* Provided records:
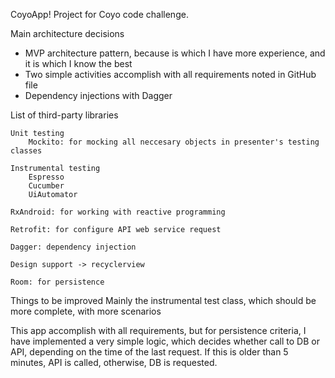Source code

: CoyoApp!
Project for Coyo code challenge.

Main architecture decisions
 - MVP architecture pattern, because is which I have more experience, and it is which I know the best
 - Two simple activities accomplish with all requirements noted in GitHub file
 - Dependency injections with Dagger
 
List of third-party libraries

    Unit testing
        Mockito: for mocking all neccesary objects in presenter's testing classes
    
    Instrumental testing
        Espresso
        Cucumber
        UiAutomator
    
    RxAndroid: for working with reactive programming
    
    Retrofit: for configure API web service request
    
    Dagger: dependency injection
    
    Design support -> recyclerview
   
    Room: for persistence
    
Things to be improved
    Mainly the instrumental test class, which should be more complete, with more scenarios
    
This app accomplish with all requirements, but for persistence criteria, I have implemented
a very simple logic, which decides whether call to DB or API, depending on the time of the last request.
If this is older than 5 minutes, API is called, otherwise, DB is requested.  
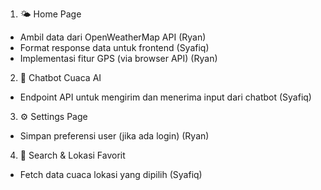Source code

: 1. 🌤️ Home Page
- Ambil data dari OpenWeatherMap API (Ryan)
- Format response data untuk frontend (Syafiq)
- Implementasi fitur GPS (via browser API) (Ryan)

2. 🤖 Chatbot Cuaca AI
- Endpoint API untuk mengirim dan menerima input dari chatbot (Syafiq)

3. ⚙️ Settings Page
- Simpan preferensi user (jika ada login) (Ryan)

4. 📍 Search & Lokasi Favorit
- Fetch data cuaca lokasi yang dipilih (Syafiq)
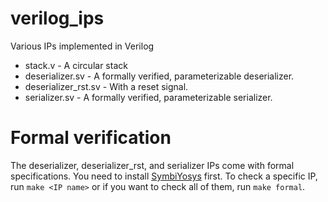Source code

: # verilog_ips
Various IPs implemented in Verilog

* stack.v - A circular stack
* deserializer.sv - A formally verified, parameterizable deserializer.
* deserializer_rst.sv - With a reset signal.
* serializer.sv - A formally verified, parameterizable serializer.

# Formal verification
The deserializer, deserializer_rst, and serializer IPs come with formal specifications. You need to install [SymbiYosys](https://symbiyosys.readthedocs.io/en/latest/quickstart.html) first. To check a specific IP, run `make <IP name>` or if you want to check all of them, run `make formal`.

* Directions for this task:
The records above must all be output exactly. Omit the images.

* Reply:
Source code

: CoyoApp!
Project for Coyo code challenge.

Main architecture decisions
 - MVP architecture pattern, because is which I have more experience, and it is which I know the best
 - Two simple activities accomplish with all requirements noted in GitHub file
 - Dependency injections with Dagger
 
List of third-party libraries

    Unit testing
        Mockito: for mocking all neccesary objects in presenter's testing classes
    
    Instrumental testing
        Espresso
        Cucumber
        UiAutomator
    
    RxAndroid: for working with reactive programming
    
    Retrofit: for configure API web service request
    
    Dagger: dependency injection
    
    Design support -> recyclerview
   
    Room: for persistence
    
Things to be improved
    Mainly the instrumental test class, which should be more complete, with more scenarios
    
This app accomplish with all requirements, but for persistence criteria, I have implemented
a very simple logic, which decides whether call to DB or API, depending on the time of the last request.
If this is older than 5 minutes, API is called, otherwise, DB is requested.  
Source code

: 1. 🌤️ Home Page
- Ambil data dari OpenWeatherMap API (Ryan)
- Format response data untuk frontend (Syafiq)
- Implementasi fitur GPS (via browser API) (Ryan)

2. 🤖 Chatbot Cuaca AI
- Endpoint API untuk mengirim dan menerima input dari chatbot (Syafiq)

3. ⚙️ Settings Page
- Simpan preferensi user (jika ada login) (Ryan)

4. 📍 Search & Lokasi Favorit
- Fetch data cuaca lokasi yang dipilih (Syafiq)
Source code

: # verilog_ips
Various IPs implemented in Verilog

* stack.v - A circular stack
* deserializer.sv - A formally verified, parameterizable deserializer.
* deserializer_rst.sv - With a reset signal.
* serializer.sv - A formally verified, parameterizable serializer.

# Formal verification
The deserializer, deserializer_rst, and serializer IPs come with formal specifications. You need to install [SymbiYosys](https://symbiyosys.readthedocs.io/en/latest/quickstart.html) first. To check a specific IP, run `make <IP name>` or if you want to check all of them, run `make formal`.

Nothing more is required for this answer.